TASK BRIEF>
Filter the listing for lines containing "Connecting".

DATA PROVIDED>
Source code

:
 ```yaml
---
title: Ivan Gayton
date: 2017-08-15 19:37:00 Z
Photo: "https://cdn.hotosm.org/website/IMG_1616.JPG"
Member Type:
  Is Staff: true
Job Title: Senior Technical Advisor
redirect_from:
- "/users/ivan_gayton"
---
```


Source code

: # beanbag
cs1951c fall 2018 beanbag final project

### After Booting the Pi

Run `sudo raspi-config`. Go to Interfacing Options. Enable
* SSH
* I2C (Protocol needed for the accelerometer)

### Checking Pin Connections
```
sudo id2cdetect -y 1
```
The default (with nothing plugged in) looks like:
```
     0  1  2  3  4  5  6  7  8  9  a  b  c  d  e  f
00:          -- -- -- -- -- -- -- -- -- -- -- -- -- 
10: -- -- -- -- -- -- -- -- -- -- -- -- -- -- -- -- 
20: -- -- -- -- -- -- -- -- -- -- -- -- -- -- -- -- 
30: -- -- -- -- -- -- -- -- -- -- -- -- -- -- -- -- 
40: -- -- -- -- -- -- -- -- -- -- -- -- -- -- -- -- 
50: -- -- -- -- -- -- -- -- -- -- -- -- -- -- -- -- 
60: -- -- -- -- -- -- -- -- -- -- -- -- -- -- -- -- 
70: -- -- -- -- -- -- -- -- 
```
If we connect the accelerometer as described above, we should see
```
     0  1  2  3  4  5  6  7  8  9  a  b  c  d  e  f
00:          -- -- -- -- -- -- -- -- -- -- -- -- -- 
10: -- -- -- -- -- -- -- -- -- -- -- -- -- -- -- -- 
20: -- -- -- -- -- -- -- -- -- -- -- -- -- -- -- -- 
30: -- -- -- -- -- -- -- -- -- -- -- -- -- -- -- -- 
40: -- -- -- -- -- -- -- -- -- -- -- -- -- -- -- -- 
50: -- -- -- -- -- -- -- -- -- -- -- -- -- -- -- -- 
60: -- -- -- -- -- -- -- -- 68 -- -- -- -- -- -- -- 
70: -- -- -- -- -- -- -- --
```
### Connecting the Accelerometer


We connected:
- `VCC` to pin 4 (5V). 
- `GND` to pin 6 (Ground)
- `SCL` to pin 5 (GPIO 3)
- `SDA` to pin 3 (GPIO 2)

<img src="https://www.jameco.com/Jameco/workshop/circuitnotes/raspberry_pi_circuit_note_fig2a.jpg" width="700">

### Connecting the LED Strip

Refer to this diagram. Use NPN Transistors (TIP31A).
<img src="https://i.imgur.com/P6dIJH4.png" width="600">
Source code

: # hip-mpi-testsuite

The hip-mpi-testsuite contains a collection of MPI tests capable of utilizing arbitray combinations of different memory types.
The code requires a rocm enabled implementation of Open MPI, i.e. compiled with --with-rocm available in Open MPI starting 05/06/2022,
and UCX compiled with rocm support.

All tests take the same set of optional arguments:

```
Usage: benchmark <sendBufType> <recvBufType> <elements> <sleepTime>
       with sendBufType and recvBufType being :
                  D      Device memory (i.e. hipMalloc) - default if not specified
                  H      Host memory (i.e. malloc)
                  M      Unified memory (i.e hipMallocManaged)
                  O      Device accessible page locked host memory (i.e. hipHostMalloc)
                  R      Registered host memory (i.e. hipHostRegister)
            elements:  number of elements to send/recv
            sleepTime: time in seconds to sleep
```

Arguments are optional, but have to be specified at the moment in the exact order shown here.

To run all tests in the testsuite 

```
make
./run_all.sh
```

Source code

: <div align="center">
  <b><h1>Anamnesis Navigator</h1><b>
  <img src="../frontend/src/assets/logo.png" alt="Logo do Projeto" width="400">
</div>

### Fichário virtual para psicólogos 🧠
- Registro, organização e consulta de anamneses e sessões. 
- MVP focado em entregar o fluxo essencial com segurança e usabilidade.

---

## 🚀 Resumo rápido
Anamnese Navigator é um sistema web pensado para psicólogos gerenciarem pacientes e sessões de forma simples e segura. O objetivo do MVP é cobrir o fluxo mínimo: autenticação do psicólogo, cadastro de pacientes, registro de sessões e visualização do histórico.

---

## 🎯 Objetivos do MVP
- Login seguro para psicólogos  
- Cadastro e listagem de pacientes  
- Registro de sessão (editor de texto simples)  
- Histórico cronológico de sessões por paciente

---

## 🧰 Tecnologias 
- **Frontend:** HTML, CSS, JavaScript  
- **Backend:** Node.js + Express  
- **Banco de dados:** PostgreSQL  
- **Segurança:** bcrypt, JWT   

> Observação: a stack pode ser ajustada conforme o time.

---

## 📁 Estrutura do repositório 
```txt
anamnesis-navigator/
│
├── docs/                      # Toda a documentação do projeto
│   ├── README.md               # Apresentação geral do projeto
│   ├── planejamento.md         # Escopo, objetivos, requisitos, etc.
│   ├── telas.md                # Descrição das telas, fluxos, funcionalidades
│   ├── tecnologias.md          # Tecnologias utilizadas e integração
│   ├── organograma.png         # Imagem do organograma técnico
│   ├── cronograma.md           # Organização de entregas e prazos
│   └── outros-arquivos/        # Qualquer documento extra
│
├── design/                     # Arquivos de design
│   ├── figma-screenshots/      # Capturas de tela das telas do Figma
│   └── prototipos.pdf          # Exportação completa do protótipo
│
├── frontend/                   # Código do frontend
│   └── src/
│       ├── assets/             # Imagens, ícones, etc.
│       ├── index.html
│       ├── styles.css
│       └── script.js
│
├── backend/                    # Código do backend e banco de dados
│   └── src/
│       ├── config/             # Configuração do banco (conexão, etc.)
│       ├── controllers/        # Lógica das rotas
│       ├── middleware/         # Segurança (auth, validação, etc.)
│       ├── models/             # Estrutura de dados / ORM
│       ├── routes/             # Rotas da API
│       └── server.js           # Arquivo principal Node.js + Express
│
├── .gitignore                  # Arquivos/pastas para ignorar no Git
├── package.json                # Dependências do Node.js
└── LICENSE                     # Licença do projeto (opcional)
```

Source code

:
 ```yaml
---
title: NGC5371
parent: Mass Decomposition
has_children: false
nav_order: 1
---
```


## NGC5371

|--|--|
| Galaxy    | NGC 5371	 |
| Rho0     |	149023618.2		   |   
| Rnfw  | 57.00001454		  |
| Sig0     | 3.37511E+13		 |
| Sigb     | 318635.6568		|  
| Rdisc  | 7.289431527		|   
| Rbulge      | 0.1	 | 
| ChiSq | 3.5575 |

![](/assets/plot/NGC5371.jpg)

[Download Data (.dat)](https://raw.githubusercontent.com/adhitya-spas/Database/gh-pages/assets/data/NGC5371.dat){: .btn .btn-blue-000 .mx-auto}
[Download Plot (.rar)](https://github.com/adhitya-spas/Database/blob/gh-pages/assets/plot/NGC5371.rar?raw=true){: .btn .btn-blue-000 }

RESULT FOR THIS EXERCISE>
### Connecting the Accelerometer
### Connecting the LED Strip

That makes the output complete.